Almonds have become the poster child for water waste, especially during California's drought. A widely shared article published by Mother Jones purported that “it takes about a gallon of water to grow one almond,” and since California provides 100% of domestically-grown almonds and 80% of the global supply, that's a whole lot of water-- more than the entire city of Los Angeles uses every three years, according to Mother Jones. And that's just for one harvest season. The state's Almond Board insists the nut has gotten a bad rap. Regardless, nuts are thirsty crops. Walnuts, for instance, require even more water than almonds, and pistachios are water-intensive, too-- all three of these nuts are grown in California.
Concerned about how your nut consumption contributes to drought? Some experts have suggested switching from almonds to hazelnuts, which in the U.S. are grown in Oregon's Willamette Valley, where average annual rainfall is 40-80 inches.
A single avocado requires an average of 60 gallons of water to make it to the shelf of your local bodega or supermarket. And, like almonds and some of your other favorite nuts, most of America's avocados are grown in drought-stricken California. Other domestic avocados are grown in Florida and Hawaii, though the US imports about 70% of the avocados we consume annually from Mexico and Chile. Factor an even bigger water footprint for the imported avocados, thanks to packaging and shipping.

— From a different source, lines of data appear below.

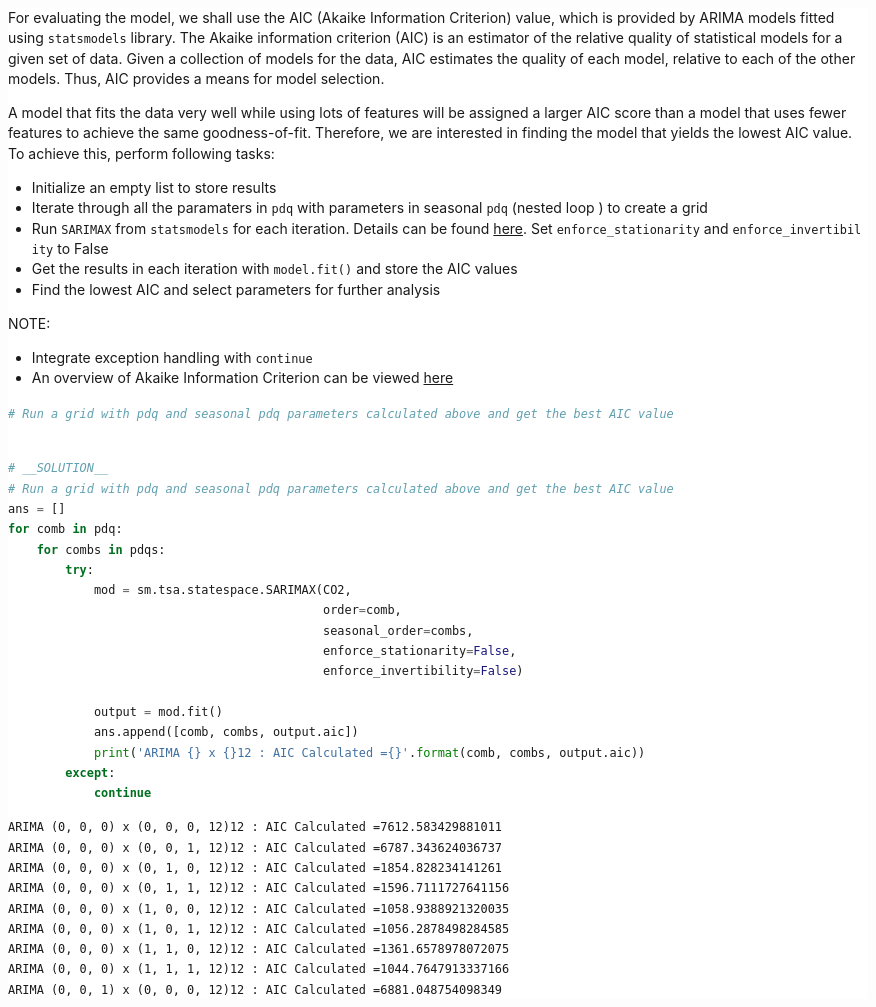 
For evaluating the model, we shall use the AIC (Akaike Information Criterion) value, which is provided by ARIMA models fitted using `statsmodels` library. The Akaike information criterion (AIC) is an estimator of the relative quality of statistical models for a given set of data. Given a collection of models for the data, AIC estimates the quality of each model, relative to each of the other models. Thus, AIC provides a means for model selection. 

A model that fits the data very well while using lots of features will be assigned a larger AIC score than a model that uses fewer features to achieve the same goodness-of-fit. Therefore, we are interested in finding the model that yields the lowest AIC value. To achieve this, perform following tasks:

- Initialize an empty list to store results 
- Iterate through all the paramaters in `pdq` with parameters in seasonal `pdq` (nested loop ) to create a grid 
- Run `SARIMAX` from `statsmodels` for each iteration. Details can be found [here](https://www.statsmodels.org/dev/generated/statsmodels.tsa.statespace.sarimax.SARIMAX.html). Set `enforce_stationarity` and `enforce_invertibility` to False  
- Get the results in each iteration with `model.fit()` and store the AIC values 
- Find the lowest AIC and select parameters for further analysis  

NOTE: 
* Integrate exception handling with `continue`  
* An overview of Akaike Information Criterion can be viewed [here](http://www.statisticshowto.com/akaikes-information-criterion/) 


```python
# Run a grid with pdq and seasonal pdq parameters calculated above and get the best AIC value
   
```


```python
# __SOLUTION__ 
# Run a grid with pdq and seasonal pdq parameters calculated above and get the best AIC value
ans = []
for comb in pdq:
    for combs in pdqs:
        try:
            mod = sm.tsa.statespace.SARIMAX(CO2,
                                            order=comb,
                                            seasonal_order=combs,
                                            enforce_stationarity=False,
                                            enforce_invertibility=False)

            output = mod.fit()
            ans.append([comb, combs, output.aic])
            print('ARIMA {} x {}12 : AIC Calculated ={}'.format(comb, combs, output.aic))
        except:
            continue
```

    ARIMA (0, 0, 0) x (0, 0, 0, 12)12 : AIC Calculated =7612.583429881011
    ARIMA (0, 0, 0) x (0, 0, 1, 12)12 : AIC Calculated =6787.343624036737
    ARIMA (0, 0, 0) x (0, 1, 0, 12)12 : AIC Calculated =1854.828234141261
    ARIMA (0, 0, 0) x (0, 1, 1, 12)12 : AIC Calculated =1596.7111727641156
    ARIMA (0, 0, 0) x (1, 0, 0, 12)12 : AIC Calculated =1058.9388921320035
    ARIMA (0, 0, 0) x (1, 0, 1, 12)12 : AIC Calculated =1056.2878498284585
    ARIMA (0, 0, 0) x (1, 1, 0, 12)12 : AIC Calculated =1361.6578978072075
    ARIMA (0, 0, 0) x (1, 1, 1, 12)12 : AIC Calculated =1044.7647913337166
    ARIMA (0, 0, 1) x (0, 0, 0, 12)12 : AIC Calculated =6881.048754098349

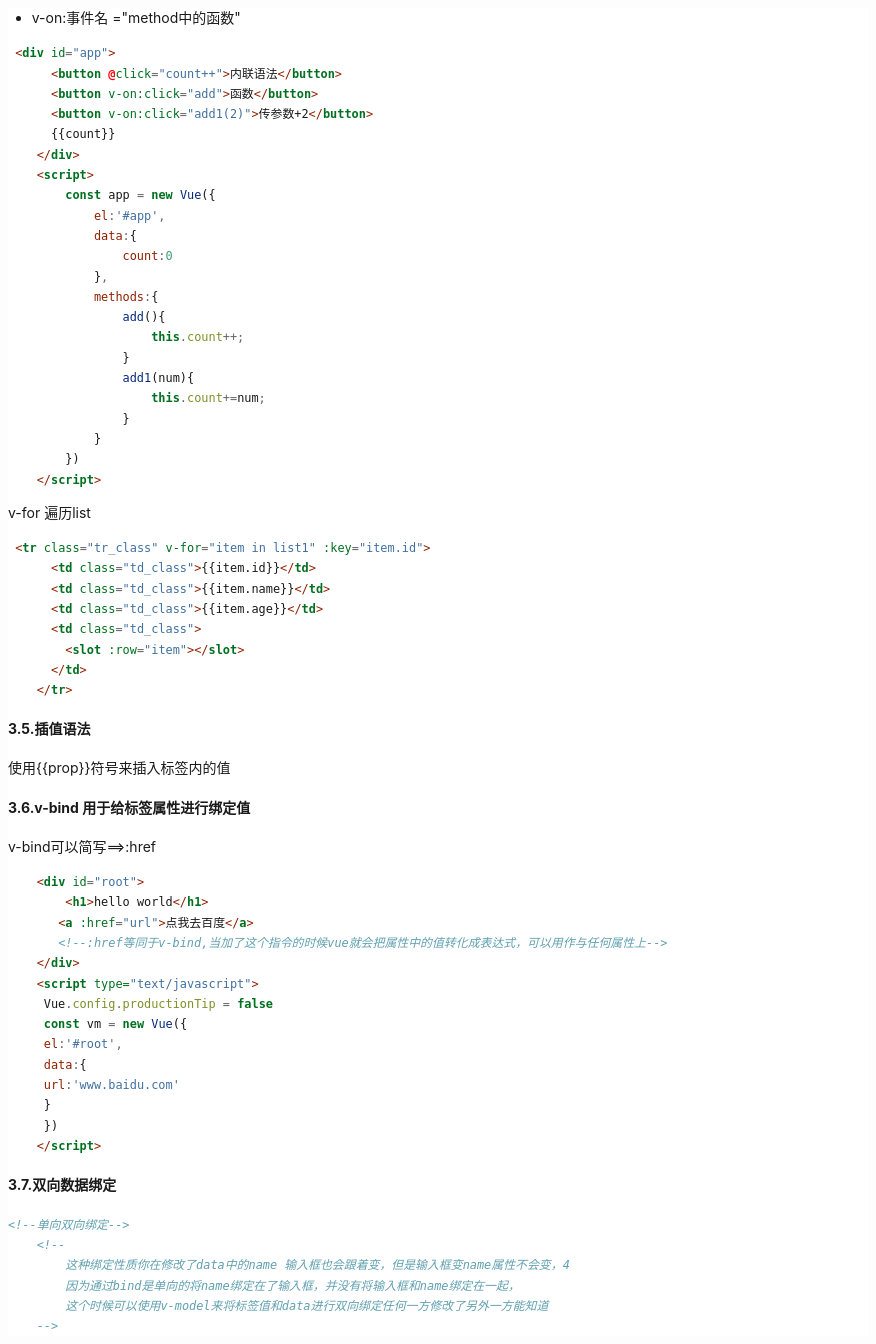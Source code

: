 - v-on:事件名 ="method中的函数"
```html
 <div id="app">
      <button @click="count++">内联语法</button>
      <button v-on:click="add">函数</button>
      <button v-on:click="add1(2)">传参数+2</button>
      {{count}}
    </div>
    <script>
        const app = new Vue({
            el:'#app',
            data:{
                count:0
            },
            methods:{
                add(){
                    this.count++;
                }
                add1(num){
                    this.count+=num;
                }
            }
        })
    </script>
```
v-for 遍历list
```html
 <tr class="tr_class" v-for="item in list1" :key="item.id">
      <td class="td_class">{{item.id}}</td>
      <td class="td_class">{{item.name}}</td>
      <td class="td_class">{{item.age}}</td>
      <td class="td_class">
        <slot :row="item"></slot>
      </td>
    </tr>
```
#### 3.5.插值语法
使用{{prop}}符号来插入标签内的值
#### 3.6.v-bind 用于给标签属性进行绑定值
v-bind可以简写==>:href
```html
    <div id="root">
        <h1>hello world</h1>
       <a :href="url">点我去百度</a>
       <!--:href等同于v-bind,当加了这个指令的时候vue就会把属性中的值转化成表达式，可以用作与任何属性上-->
    </div>
    <script type="text/javascript">
     Vue.config.productionTip = false
     const vm = new Vue({
     el:'#root',
     data:{
     url:'www.baidu.com'
     }
     })
    </script>
```
#### 3.7.双向数据绑定
```html
<!--单向双向绑定-->
    <!--
        这种绑定性质你在修改了data中的name 输入框也会跟着变，但是输入框变name属性不会变，4
        因为通过bind是单向的将name绑定在了输入框，并没有将输入框和name绑定在一起，
        这个时候可以使用v-model来将标签值和data进行双向绑定任何一方修改了另外一方能知道
    -->
```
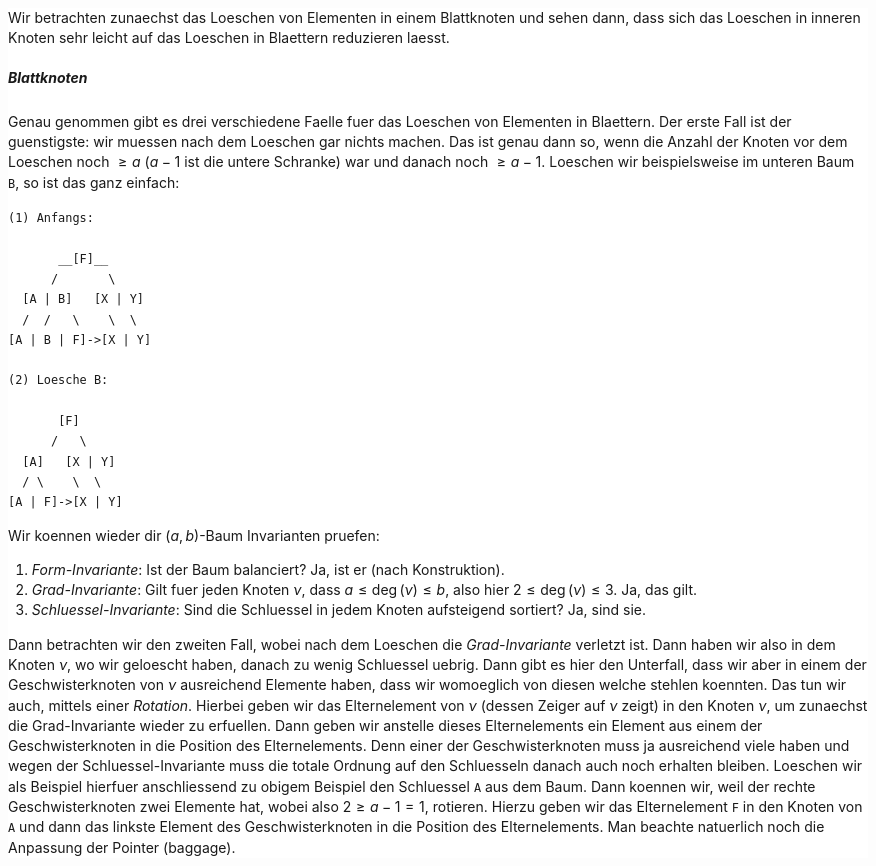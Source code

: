 Wir betrachten zunaechst das Loeschen von Elementen in einem Blattknoten und
sehen dann, dass sich das Loeschen in inneren Knoten sehr leicht auf das
Loeschen in Blaettern reduzieren laesst.

##### Blattknoten

Genau genommen gibt es drei verschiedene Faelle fuer das Loeschen von Elementen
in Blaettern. Der erste Fall ist der guenstigste: wir muessen nach dem Loeschen
gar nichts machen. Das ist genau dann so, wenn die Anzahl der Knoten vor dem
Loeschen noch $\geq a$ ($a - 1$ ist die untere Schranke) war und danach noch
$\geq a - 1$. Loeschen wir beispielsweise im unteren Baum `B`, so ist das ganz
einfach:

```
(1) Anfangs:

       __[F]__
      /       \
  [A | B]   [X | Y]
  /  /   \    \  \
[A | B | F]->[X | Y]

(2) Loesche B:

       [F]
      /   \
  [A]   [X | Y]
  / \    \  \
[A | F]->[X | Y]
```

Wir koennen wieder dir $(a,b)$-Baum Invarianten pruefen:

1. *Form-Invariante*: Ist der Baum balanciert? Ja, ist er (nach Konstruktion).
2. *Grad-Invariante*: Gilt fuer jeden Knoten $\nu$, dass $a \leq \deg(\nu) \leq
   b$, also hier $2 \leq \deg(\nu) \leq 3$. Ja, das gilt.
3. *Schluessel-Invariante*: Sind die Schluessel in jedem Knoten aufsteigend
   sortiert? Ja, sind sie.

Dann betrachten wir den zweiten Fall, wobei nach dem Loeschen die
*Grad-Invariante* verletzt ist. Dann haben wir also in dem Knoten $\nu$, wo wir
geloescht haben, danach zu wenig Schluessel uebrig. Dann gibt es hier den
Unterfall, dass wir aber in einem der Geschwisterknoten von $\nu$ ausreichend
Elemente haben, dass wir womoeglich von diesen welche stehlen koennten. Das tun
wir auch, mittels einer *Rotation*. Hierbei geben wir das Elternelement von
$\nu$ (dessen Zeiger auf $\nu$ zeigt) in den Knoten $\nu$, um zunaechst die
Grad-Invariante wieder zu erfuellen. Dann geben wir anstelle dieses
Elternelements ein Element aus einem der Geschwisterknoten in die Position des
Elternelements. Denn einer der Geschwisterknoten muss ja ausreichend viele haben
und wegen der Schluessel-Invariante muss die totale Ordnung auf den Schluesseln
danach auch noch erhalten bleiben. Loeschen wir als Beispiel hierfuer
anschliessend zu obigem Beispiel den Schluessel `A` aus dem Baum. Dann koennen
wir, weil der rechte Geschwisterknoten zwei Elemente hat, wobei also $2 \geq a -
1 = 1$, rotieren. Hierzu geben wir das Elternelement `F` in den Knoten von `A`
und dann das linkste Element des Geschwisterknoten in die Position des
Elternelements. Man beachte natuerlich noch die Anpassung der Pointer (baggage).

You may not realize it, but the amount of water required to raise cattle and then bring it to market as beef for your dinner table is much higher than the amount of water needed to grow and harvest vegetable crops. According to Water Footprint Network, the average water footprint “per calorie for beef is 20 times larger than for cereals and starchy roots.” If you're not into the idea of switching to a plant-based diet, the Water Footprint Network suggests reducing your consumption of beef and increasing your consumption of other meats that require less water to raise. Sheep, pig, goat, and chickens (in that order) have smaller water footprints than cows.

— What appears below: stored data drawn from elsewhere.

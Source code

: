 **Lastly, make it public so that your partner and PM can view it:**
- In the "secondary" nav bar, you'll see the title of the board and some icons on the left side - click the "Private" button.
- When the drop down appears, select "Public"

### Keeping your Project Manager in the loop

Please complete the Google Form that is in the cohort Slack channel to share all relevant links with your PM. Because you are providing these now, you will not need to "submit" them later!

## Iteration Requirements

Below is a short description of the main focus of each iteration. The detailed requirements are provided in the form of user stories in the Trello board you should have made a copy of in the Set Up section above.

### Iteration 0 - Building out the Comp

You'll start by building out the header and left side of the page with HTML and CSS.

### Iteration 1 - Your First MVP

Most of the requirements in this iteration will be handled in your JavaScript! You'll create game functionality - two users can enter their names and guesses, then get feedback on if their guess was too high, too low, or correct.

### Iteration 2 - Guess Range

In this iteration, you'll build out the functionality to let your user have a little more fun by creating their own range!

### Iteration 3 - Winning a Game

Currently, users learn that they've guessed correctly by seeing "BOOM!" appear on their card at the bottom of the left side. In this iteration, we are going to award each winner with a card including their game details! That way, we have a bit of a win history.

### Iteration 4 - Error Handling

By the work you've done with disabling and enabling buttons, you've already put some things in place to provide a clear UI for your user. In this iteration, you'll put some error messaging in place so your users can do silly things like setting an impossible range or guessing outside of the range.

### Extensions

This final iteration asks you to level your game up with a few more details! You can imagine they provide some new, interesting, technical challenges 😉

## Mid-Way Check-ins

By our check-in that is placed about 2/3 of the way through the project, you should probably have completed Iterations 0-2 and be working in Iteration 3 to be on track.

It's an inconvenient truth, for sure: Every cup of coffee you drink requires, on average, 130 liters of water to produce. That's more than 34 gallons. Tea, by comparison, requires about 30 liters (or almost eight gallons) of water per serving. Switching from coffee to tea, then, has a significant impact on overall water consumption.
The water footprint of a single product can vary pretty dramatically from one region or country to another. Take olives as a prime example. Olives grown in and shipped from Spain have a water footprint that's almost three times smaller than olives from Tunisia. The lesson for the consumer? Know where your olives come from!
When it comes to water usage, corn seems like a relatively responsible crop: it takes 105-150 gallons of water to produce one pound of corn. But, say experts, don't be fooled: Since corn or one of its byproducts makes an appearance, one way or another, “in just about everything we eat, drink, wear, and drive,” the total water consumption required for corn production is extraordinarily high. Also, like olives, the total amount of water required for corn crops varies widely from one country to another. US corn crops require the least amount of water; corn grown in India requires the most.
Like corn, sugar is found in nearly everything we eat, particularly processed food, so its contribution to the total water footprint of the world is pretty high. The sugar we consume comes from two main sources: sugar cane and sugar beet; the former usually has a bigger water footprint than the latter, so if you have a choice, sugar from sugar beets is more responsible.
Rice is a staple on the Latin table; it's hard to imagine dinner without it. Yet consider the possibility that one day, you might have to eat your frijoles without this grain: it's responsible for a whopping 13% of the world's water footprint of crop production.